Composing a score can help us manage the complexity of testing distributed apps.

MICHAEL DONAT, SILICON CHALK

Networking and the Internet are encouraging increasing levels of interaction and collaboration between people and their software. Whether users are playing games or composing legal documents, their applications need to manage the complex interleaving of actions from multiple machines over potentially unreliable connections. As an example, Silicon Chalk is a distributed application designed to enhance the in-class experience of instructors and students. Its distributed nature requires that we test with multiple machines. Manual testing is too tedious, expensive, and inconsistent to be effective. While automating our testing, however, we have found it very labor intensive to maintain a set of scripts describing each machine’s portion of a given test. Maintainability suffers because the test description is spread over several files.
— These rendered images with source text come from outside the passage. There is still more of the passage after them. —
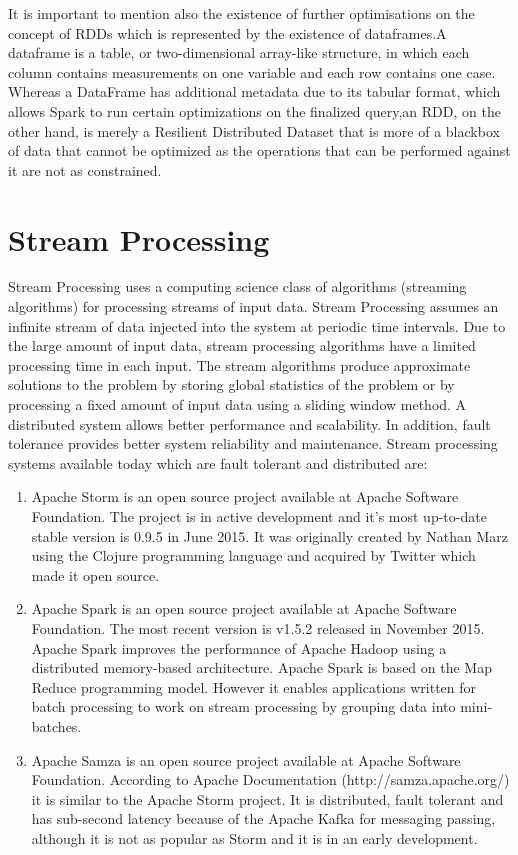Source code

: \documentclass{lmproj}
\begin{document}
It is important to mention also the existence of further optimisations on the concept of RDDs which is represented by the existence of dataframes.A dataframe is a table, or two-dimensional array-like structure, in which each column contains measurements on one variable and each row contains one case.
Whereas a DataFrame has additional metadata due to its tabular format, which allows Spark to run certain optimizations on the finalized query,an RDD, on the other hand, is merely a Resilient Distributed Dataset that is more of a blackbox of data that cannot be optimized as the operations that can be performed against it are not as constrained.


\section{Stream Processing}
\label{relatedwork}

Stream Processing uses a computing science class of algorithms (streaming algorithms) for processing streams of input data. Stream Processing assumes an infinite stream of data injected into the system at periodic time intervals. Due to the large amount of input data, stream processing algorithms have a limited processing time in each input.  The stream algorithms produce approximate solutions to the problem by storing global statistics of the problem or by processing a fixed amount of input data using a sliding window method.
A distributed system allows better performance and scalability. In addition, fault tolerance provides better system reliability and maintenance. Stream processing systems available today which are fault tolerant and distributed are:

\begin{enumerate}
	\item Apache Storm is an open source project available at Apache Software Foundation. The project is in active development and it’s most up-to-date stable version is 0.9.5 in June 2015. It was originally created by Nathan Marz using the Clojure programming language and acquired by Twitter which made it open source. 
	\item Apache Spark is an open source project available at Apache Software Foundation. The most recent version is v1.5.2 released in November 2015. Apache Spark improves the performance of Apache Hadoop using a distributed memory-based architecture. Apache Spark is based on the Map Reduce programming model. However it enables applications written for batch processing to work on stream processing by grouping data into mini-batches.
	\item Apache Samza is an open source project available at Apache Software Foundation. According to Apache Documentation (http://samza.apache.org/) it is similar to the Apache Storm project. It is distributed, fault tolerant and has sub-second latency because of the Apache Kafka for messaging passing, although it is not as popular as Storm and it is in an early development.
\end{enumerate}
\end{document}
Experience has convinced me that testing distributed software requires an automated test lab, where each test description specifies behavior over multiple test-lab components.
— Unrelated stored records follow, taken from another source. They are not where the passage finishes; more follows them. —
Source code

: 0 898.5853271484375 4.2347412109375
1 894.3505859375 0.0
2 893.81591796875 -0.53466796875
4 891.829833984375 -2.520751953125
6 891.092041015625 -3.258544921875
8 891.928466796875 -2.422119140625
In this article, I address the need for a centralized test description, called a score. I describe the syntax of a score as a means of discussing the issues I have encountered and some methods for addressing them. These ideas are based on our efforts at Silicon Chalk to centralize the automation of as much of our testing as possible. Although other applications may require different test-lab infrastructures, I outline what I believe to be the core issues.

THE CONGREGATION

At Silicon Chalk we need a large test lab. This is only partly because we need to test our application with a variety of hardware. Our software is specifically designed for in-class use, where many students interact with an instructor. Classes may contain 20 to 200 laptops connected through a wired or wireless network. Silicon Chalk supports collaboration, communication, exercises, note taking, and presentation in face-to-face classes where some or all students have laptops, desktops, or tablet computers. There are many ways for actions on one participant’s machine to have effects on all the others. The collective dynamic behavior of multiple instances of Silicon Chalk, all communicating with each other, requires that it be tested in a multiple-instance environment, rather than testing individual instances.
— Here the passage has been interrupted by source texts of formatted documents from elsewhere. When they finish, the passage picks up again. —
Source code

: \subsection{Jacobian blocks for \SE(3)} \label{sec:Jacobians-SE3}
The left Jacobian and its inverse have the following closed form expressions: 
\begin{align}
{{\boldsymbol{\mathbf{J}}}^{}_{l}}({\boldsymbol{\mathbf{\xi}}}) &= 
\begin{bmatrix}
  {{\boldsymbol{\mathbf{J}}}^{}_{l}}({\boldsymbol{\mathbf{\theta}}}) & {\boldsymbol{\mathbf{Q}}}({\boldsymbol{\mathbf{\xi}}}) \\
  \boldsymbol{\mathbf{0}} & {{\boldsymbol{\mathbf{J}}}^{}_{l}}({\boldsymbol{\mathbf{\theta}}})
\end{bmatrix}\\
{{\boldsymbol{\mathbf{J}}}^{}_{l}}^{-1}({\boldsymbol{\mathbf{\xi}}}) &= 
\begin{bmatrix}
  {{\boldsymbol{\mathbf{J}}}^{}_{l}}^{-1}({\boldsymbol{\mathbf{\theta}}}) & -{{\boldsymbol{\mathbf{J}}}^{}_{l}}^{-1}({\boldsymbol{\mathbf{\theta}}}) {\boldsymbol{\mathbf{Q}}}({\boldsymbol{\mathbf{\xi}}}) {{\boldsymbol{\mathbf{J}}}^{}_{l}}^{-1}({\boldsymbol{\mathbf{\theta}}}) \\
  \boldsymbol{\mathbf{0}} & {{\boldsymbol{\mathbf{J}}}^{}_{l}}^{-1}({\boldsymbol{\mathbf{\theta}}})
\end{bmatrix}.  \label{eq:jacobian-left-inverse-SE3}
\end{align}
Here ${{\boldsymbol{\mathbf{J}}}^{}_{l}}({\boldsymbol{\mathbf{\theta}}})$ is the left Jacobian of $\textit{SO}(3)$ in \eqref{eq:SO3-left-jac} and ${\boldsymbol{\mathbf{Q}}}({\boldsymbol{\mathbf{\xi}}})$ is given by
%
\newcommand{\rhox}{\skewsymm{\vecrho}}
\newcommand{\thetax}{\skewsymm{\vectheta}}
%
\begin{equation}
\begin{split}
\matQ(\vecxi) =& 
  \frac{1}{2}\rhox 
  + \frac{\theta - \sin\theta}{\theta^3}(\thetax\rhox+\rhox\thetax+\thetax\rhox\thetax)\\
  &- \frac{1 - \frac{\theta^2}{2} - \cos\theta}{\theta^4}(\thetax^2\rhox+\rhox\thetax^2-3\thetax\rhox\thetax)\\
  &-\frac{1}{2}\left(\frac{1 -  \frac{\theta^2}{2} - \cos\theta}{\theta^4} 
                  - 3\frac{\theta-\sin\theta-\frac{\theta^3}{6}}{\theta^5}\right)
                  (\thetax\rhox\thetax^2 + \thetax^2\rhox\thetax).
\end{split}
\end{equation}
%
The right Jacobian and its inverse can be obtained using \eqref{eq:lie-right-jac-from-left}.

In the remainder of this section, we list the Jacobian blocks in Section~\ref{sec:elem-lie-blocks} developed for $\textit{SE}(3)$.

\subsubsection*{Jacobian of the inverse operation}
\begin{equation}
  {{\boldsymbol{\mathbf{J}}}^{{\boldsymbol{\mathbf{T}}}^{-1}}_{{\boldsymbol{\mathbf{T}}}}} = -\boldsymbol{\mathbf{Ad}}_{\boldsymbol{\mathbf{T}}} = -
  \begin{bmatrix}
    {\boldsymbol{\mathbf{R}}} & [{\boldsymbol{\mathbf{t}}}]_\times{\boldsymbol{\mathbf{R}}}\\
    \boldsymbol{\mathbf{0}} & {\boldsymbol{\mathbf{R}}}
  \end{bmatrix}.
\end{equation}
This is a fundamental difference between distributed applications and more traditional solitary applications such as Excel. For example, two users working with Excel simultaneously need not know of the other’s existence. The only impact they may have on one another is through contention for an external resource (e.g., a spreadsheet). Such contention can usually be resolved by arbitrarily assigning the resource until it is free to be passed on. In contrast, multiple instances of Silicon Chalk create a congregation where each instance has a vested interest in putting information on the network with coordinated care.

In a Silicon Chalk session, information predominantly flows from instructor to students. For example, the instructor presents a set of slides, and they appear, one by one, on the students’ displays. At other times during the session, information may flow from the students back to the instructor (e.g., the students’ answers to a quiz). So at any given time, there may be many machines trying to put data onto the network.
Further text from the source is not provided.